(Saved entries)
>>>>>

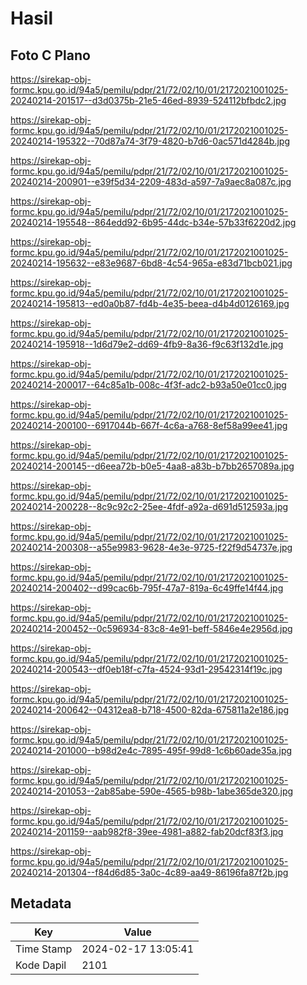 # Hasil

## Foto C Plano

https://sirekap-obj-formc.kpu.go.id/94a5/pemilu/pdpr/21/72/02/10/01/2172021001025-20240214-201517--d3d0375b-21e5-46ed-8939-524112bfbdc2.jpg

https://sirekap-obj-formc.kpu.go.id/94a5/pemilu/pdpr/21/72/02/10/01/2172021001025-20240214-195322--70d87a74-3f79-4820-b7d6-0ac571d4284b.jpg

https://sirekap-obj-formc.kpu.go.id/94a5/pemilu/pdpr/21/72/02/10/01/2172021001025-20240214-200901--e39f5d34-2209-483d-a597-7a9aec8a087c.jpg

https://sirekap-obj-formc.kpu.go.id/94a5/pemilu/pdpr/21/72/02/10/01/2172021001025-20240214-195548--864edd92-6b95-44dc-b34e-57b33f6220d2.jpg

https://sirekap-obj-formc.kpu.go.id/94a5/pemilu/pdpr/21/72/02/10/01/2172021001025-20240214-195632--e83e9687-6bd8-4c54-965a-e83d71bcb021.jpg

https://sirekap-obj-formc.kpu.go.id/94a5/pemilu/pdpr/21/72/02/10/01/2172021001025-20240214-195813--ed0a0b87-fd4b-4e35-beea-d4b4d0126169.jpg

https://sirekap-obj-formc.kpu.go.id/94a5/pemilu/pdpr/21/72/02/10/01/2172021001025-20240214-195918--1d6d79e2-dd69-4fb9-8a36-f9c63f132d1e.jpg

https://sirekap-obj-formc.kpu.go.id/94a5/pemilu/pdpr/21/72/02/10/01/2172021001025-20240214-200017--64c85a1b-008c-4f3f-adc2-b93a50e01cc0.jpg

https://sirekap-obj-formc.kpu.go.id/94a5/pemilu/pdpr/21/72/02/10/01/2172021001025-20240214-200100--6917044b-667f-4c6a-a768-8ef58a99ee41.jpg

https://sirekap-obj-formc.kpu.go.id/94a5/pemilu/pdpr/21/72/02/10/01/2172021001025-20240214-200145--d6eea72b-b0e5-4aa8-a83b-b7bb2657089a.jpg

https://sirekap-obj-formc.kpu.go.id/94a5/pemilu/pdpr/21/72/02/10/01/2172021001025-20240214-200228--8c9c92c2-25ee-4fdf-a92a-d691d512593a.jpg

https://sirekap-obj-formc.kpu.go.id/94a5/pemilu/pdpr/21/72/02/10/01/2172021001025-20240214-200308--a55e9983-9628-4e3e-9725-f22f9d54737e.jpg

https://sirekap-obj-formc.kpu.go.id/94a5/pemilu/pdpr/21/72/02/10/01/2172021001025-20240214-200402--d99cac6b-795f-47a7-819a-6c49ffe14f44.jpg

https://sirekap-obj-formc.kpu.go.id/94a5/pemilu/pdpr/21/72/02/10/01/2172021001025-20240214-200452--0c596934-83c8-4e91-beff-5846e4e2956d.jpg

https://sirekap-obj-formc.kpu.go.id/94a5/pemilu/pdpr/21/72/02/10/01/2172021001025-20240214-200543--df0eb18f-c7fa-4524-93d1-29542314f19c.jpg

https://sirekap-obj-formc.kpu.go.id/94a5/pemilu/pdpr/21/72/02/10/01/2172021001025-20240214-200642--04312ea8-b718-4500-82da-675811a2e186.jpg

https://sirekap-obj-formc.kpu.go.id/94a5/pemilu/pdpr/21/72/02/10/01/2172021001025-20240214-201000--b98d2e4c-7895-495f-99d8-1c6b60ade35a.jpg

https://sirekap-obj-formc.kpu.go.id/94a5/pemilu/pdpr/21/72/02/10/01/2172021001025-20240214-201053--2ab85abe-590e-4565-b98b-1abe365de320.jpg

https://sirekap-obj-formc.kpu.go.id/94a5/pemilu/pdpr/21/72/02/10/01/2172021001025-20240214-201159--aab982f8-39ee-4981-a882-fab20dcf83f3.jpg

https://sirekap-obj-formc.kpu.go.id/94a5/pemilu/pdpr/21/72/02/10/01/2172021001025-20240214-201304--f84d6d85-3a0c-4c89-aa49-86196fa87f2b.jpg


## Metadata

| Key        | Value               |
| ---------- | ------------------- |
| Time Stamp | 2024-02-17 13:05:41 |
| Kode Dapil | 2101                |



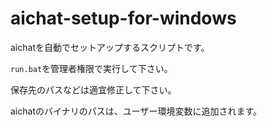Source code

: # aichat-setup-for-windows

aichatを自動でセットアップするスクリプトです。

`run.bat`を管理者権限で実行して下さい。

保存先のパスなどは適宜修正して下さい。

aichatのバイナリのパスは、ユーザー環境変数に追加されます。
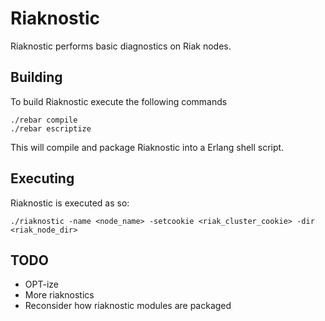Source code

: # Riaknostic

Riaknostic performs basic diagnostics on Riak nodes.

## Building

To build Riaknostic execute the following commands

    ./rebar compile
    ./rebar escriptize

This will compile and package Riaknostic into a Erlang shell script.

## Executing

Riaknostic is executed as so:

    ./riaknostic -name <node_name> -setcookie <riak_cluster_cookie> -dir <riak_node_dir>

## TODO

- OPT-ize
- More riaknostics
- Reconsider how riaknostic modules are packaged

<<<<<

• What this task involves: Reproduce exactly the lines from the one with "To build Riaknostic" through the end of the entries above, both ends included.

• Answer for this exercise:
To build Riaknostic execute the following commands

    ./rebar compile
    ./rebar escriptize

This will compile and package Riaknostic into a Erlang shell script.

## Executing

Riaknostic is executed as so:

    ./riaknostic -name <node_name> -setcookie <riak_cluster_cookie> -dir <riak_node_dir>

## TODO

- OPT-ize
- More riaknostics
- Reconsider how riaknostic modules are packaged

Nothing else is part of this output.